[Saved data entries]
_ _ _ _
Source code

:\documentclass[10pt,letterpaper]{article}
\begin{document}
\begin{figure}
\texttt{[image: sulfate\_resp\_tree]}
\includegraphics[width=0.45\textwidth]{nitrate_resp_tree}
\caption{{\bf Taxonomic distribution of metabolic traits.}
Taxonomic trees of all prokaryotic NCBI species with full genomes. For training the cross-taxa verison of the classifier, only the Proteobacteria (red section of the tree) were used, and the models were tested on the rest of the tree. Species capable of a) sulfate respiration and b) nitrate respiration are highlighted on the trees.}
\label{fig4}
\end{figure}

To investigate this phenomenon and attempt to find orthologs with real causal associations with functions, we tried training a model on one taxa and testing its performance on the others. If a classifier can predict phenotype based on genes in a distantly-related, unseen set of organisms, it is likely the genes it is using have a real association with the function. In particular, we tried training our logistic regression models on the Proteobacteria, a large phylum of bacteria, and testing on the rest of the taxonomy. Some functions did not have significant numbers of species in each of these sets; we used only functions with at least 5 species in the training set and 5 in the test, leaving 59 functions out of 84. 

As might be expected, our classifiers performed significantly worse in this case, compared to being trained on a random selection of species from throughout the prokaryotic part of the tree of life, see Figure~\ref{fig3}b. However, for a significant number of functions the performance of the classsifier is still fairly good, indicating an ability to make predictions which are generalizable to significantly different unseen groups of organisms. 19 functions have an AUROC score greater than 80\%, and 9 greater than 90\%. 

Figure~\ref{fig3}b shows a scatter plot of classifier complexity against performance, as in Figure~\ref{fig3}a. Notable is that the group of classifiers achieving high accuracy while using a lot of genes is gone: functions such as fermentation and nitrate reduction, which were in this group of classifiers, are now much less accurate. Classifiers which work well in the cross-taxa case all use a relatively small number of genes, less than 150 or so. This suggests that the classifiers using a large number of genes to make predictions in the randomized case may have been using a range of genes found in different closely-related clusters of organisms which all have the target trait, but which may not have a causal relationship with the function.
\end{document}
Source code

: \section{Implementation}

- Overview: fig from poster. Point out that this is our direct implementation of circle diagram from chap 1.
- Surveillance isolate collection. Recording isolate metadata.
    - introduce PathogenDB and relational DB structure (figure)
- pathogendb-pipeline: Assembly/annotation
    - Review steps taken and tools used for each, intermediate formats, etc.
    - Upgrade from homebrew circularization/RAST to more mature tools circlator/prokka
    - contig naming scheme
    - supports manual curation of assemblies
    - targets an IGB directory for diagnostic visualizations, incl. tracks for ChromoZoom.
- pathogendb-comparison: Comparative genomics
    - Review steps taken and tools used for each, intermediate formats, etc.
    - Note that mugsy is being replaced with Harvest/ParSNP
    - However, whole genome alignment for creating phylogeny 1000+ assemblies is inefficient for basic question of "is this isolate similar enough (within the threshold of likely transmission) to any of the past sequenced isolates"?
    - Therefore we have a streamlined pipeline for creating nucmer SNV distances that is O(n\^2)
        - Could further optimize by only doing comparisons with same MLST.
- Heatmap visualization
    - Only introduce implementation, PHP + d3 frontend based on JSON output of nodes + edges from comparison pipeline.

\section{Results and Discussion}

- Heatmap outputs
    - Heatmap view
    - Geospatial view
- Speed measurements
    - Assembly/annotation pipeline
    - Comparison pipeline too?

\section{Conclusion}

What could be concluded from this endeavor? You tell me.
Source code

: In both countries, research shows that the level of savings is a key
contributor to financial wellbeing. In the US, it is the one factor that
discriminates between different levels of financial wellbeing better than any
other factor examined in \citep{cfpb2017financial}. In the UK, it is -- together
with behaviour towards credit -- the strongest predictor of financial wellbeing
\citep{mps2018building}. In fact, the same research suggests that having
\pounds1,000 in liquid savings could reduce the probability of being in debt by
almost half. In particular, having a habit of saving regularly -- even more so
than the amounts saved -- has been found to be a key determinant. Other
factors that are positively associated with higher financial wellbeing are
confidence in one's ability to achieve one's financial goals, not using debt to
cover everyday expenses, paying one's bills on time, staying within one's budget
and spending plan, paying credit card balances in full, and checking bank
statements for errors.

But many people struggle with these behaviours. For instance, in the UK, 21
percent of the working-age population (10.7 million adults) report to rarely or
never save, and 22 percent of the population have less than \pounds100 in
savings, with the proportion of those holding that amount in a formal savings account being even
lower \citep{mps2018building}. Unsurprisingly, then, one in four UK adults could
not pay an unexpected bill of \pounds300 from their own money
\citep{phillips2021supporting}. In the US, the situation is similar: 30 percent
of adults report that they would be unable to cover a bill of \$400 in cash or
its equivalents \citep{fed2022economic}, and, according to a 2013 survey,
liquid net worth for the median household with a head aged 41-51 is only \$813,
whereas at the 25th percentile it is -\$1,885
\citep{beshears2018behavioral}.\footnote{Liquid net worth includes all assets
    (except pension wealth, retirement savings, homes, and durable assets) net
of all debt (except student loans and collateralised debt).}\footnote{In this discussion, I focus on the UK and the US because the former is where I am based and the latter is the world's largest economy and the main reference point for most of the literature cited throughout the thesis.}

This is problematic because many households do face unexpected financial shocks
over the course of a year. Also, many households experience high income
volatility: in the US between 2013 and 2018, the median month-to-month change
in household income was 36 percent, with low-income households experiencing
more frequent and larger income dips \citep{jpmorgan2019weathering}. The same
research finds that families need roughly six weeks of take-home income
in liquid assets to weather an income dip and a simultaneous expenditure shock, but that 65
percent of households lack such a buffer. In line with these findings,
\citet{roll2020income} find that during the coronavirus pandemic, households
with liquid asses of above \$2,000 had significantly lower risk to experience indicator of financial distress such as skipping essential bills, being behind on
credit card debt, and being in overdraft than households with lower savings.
_ _ _ _
### Your instructions
Copy out each line carrying the string "adults" from the data.

### Solved problem
percent of the working-age population (10.7 million adults) report to rarely or
lower \citep{mps2018building}. Unsurprisingly, then, one in four UK adults could
of adults report that they would be unable to cover a bill of \$400 in cash or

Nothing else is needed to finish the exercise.